Subsidy claims gulp N11tr in six years – Senate
…. Approves N129bn subsidy payment to 67 oil marketers
The Senate Thursday said that the country spent over N11 trillion as payment for outstanding fuel subsidy claims in the last six years.
Chairman, Senate Committee on Petroleum Downstream, Senator Kabiru Marafa, stated this while presenting the report of the committee on downstream petroleum sector.
The Zamfara Central senator did not however give details of how the N11 trillion was spent on subsidy claims.
The report was specifically on “Promissory note programme and a bond issuance to settle inherited local debts and contractual obligations to petroleum marketers.”
The approval followed the adoption of the report by the upper chamber.
Marafa told the Senate that the approval brought to closure the issue of subsidy claims arrears by oil marketers.
Some of the oil marketers included: AA Rano, Ascon, Aiteo, Total, MRS Oil & Gas Limited, Sahara Energy, Oando PLC, A-Z Petroleum, Masters Energy, Northwest Petroleum, Fresh Enery, Forte Oil, Integrated Oil among others.
The Senate had on Tuesday approved the sum of N69 billion as oil subsidy claim for Premium Motor Spirit for 19 oil marketers.
Marafa observed that there were differences in submissions made by the Federal Ministry of Finance, Petroleum Products Pricing Regulatory Agency (PPPRA) and oil marketers.
The report pointed out that all the subsidy arrears claims were based on three inter-related elements: subsidy, forex differentials and bank interests on unpaid claims.
“That the recent request computation is based on one of the already identified elements (forex differential).
“That due to scarcity of Forex within the period, Oil Marketing Companies were allowed to source Forex outside CBN rate to enable them meet the country’s petroleum products demand.
“That NNPC Retail get their petroleum product allocation directly from PPPMC at already subsidized rate and so does not require forex to transact its business,” the report seen by read.
Some of the oil marketers and the amount approved for them include: Total Nigeria PLC N13.7 billion, Northwest Petroleum N11.4 billion, Masters Energy N10 billion, MRS Oil PLC N8.8 billion and Sahara Energy N8.4 billion.
Others are: MRS Oil & Gas Limited N6.3 billion, Nipco PLC N4.2 billion, Forte Oil N3.9 billion, DEEJONES Petroleum & Gas N4.1 billion, Emadeb N4 billion among others.
Senators who contributed before the report was adopted lamented that the country was bleeding paying outstanding subsidy claims.
For them, the continuous payment of subsidy claims would hurt the economy.
The lawmakers urged the Federal Government to build new refineries to put an end to fuel subsidy payment.
Chairman, Senate Committee on Public Accounts, Senator Matthew Urhoghide expressed concern that more subsidy claims would come up in the Ninth Assembly because “the computations were not properly done”.
Deputy Senate President, Ike Ekweremadu, who presided, said that the Nigerian National Petroleum Corporation (NNPC) charge subsidy claims on the Consolidated Revenue Fund of the Federation, a development he described as unconstitutional.
Ekweremadu said, “I am also happy to note that we are coming to a closure on the issue of this outstanding payment on subsidy claims.
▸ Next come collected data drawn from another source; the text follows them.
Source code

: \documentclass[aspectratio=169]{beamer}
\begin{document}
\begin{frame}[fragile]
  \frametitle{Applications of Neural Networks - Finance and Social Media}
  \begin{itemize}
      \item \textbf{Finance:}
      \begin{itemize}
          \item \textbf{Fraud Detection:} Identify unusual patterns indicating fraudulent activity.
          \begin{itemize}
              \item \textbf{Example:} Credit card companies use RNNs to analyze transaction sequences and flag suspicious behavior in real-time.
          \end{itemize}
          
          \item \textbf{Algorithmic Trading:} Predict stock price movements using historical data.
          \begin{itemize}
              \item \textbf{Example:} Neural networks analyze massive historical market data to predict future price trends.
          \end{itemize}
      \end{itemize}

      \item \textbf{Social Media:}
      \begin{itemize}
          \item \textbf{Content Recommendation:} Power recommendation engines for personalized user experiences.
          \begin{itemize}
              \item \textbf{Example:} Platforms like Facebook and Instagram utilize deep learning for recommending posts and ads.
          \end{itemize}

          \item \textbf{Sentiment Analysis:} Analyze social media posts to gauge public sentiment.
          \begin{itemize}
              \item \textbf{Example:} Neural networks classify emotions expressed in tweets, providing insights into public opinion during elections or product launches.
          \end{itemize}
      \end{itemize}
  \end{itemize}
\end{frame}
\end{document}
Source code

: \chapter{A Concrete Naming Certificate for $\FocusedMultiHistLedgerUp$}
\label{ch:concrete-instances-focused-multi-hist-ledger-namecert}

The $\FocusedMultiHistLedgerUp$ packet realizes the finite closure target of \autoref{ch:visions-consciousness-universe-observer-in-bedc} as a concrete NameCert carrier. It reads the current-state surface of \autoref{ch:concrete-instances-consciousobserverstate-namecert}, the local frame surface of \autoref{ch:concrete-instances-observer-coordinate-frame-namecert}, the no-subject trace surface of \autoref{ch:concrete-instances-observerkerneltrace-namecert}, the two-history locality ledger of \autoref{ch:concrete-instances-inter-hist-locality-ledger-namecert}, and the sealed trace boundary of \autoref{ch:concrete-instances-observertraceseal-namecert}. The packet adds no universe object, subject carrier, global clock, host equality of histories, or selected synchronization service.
We should begin to think of the best way to deal with the subsidy issues.
“The frightening aspect of it is that the NNPC now charge subsidy on the Consolidated Revenue Fund of the Federation. What they do is that the issue of subsidy is now in the first-line charge on our oil revenue, which is extremely dangerous because that is completely unknown to our constitution.
“But the implication therefore is that those expenditures are never appropriated. So it is a possible area of conflict between the Executive and the Parliament.
“I do hope that the next Assembly will be able to sit down with the Executive in other to address this issue without creating unnecessary tension.
“NNPC needs to also caution itself in that respect so that they don’t encroach on the appropriation responsibilities of the National Assembly”.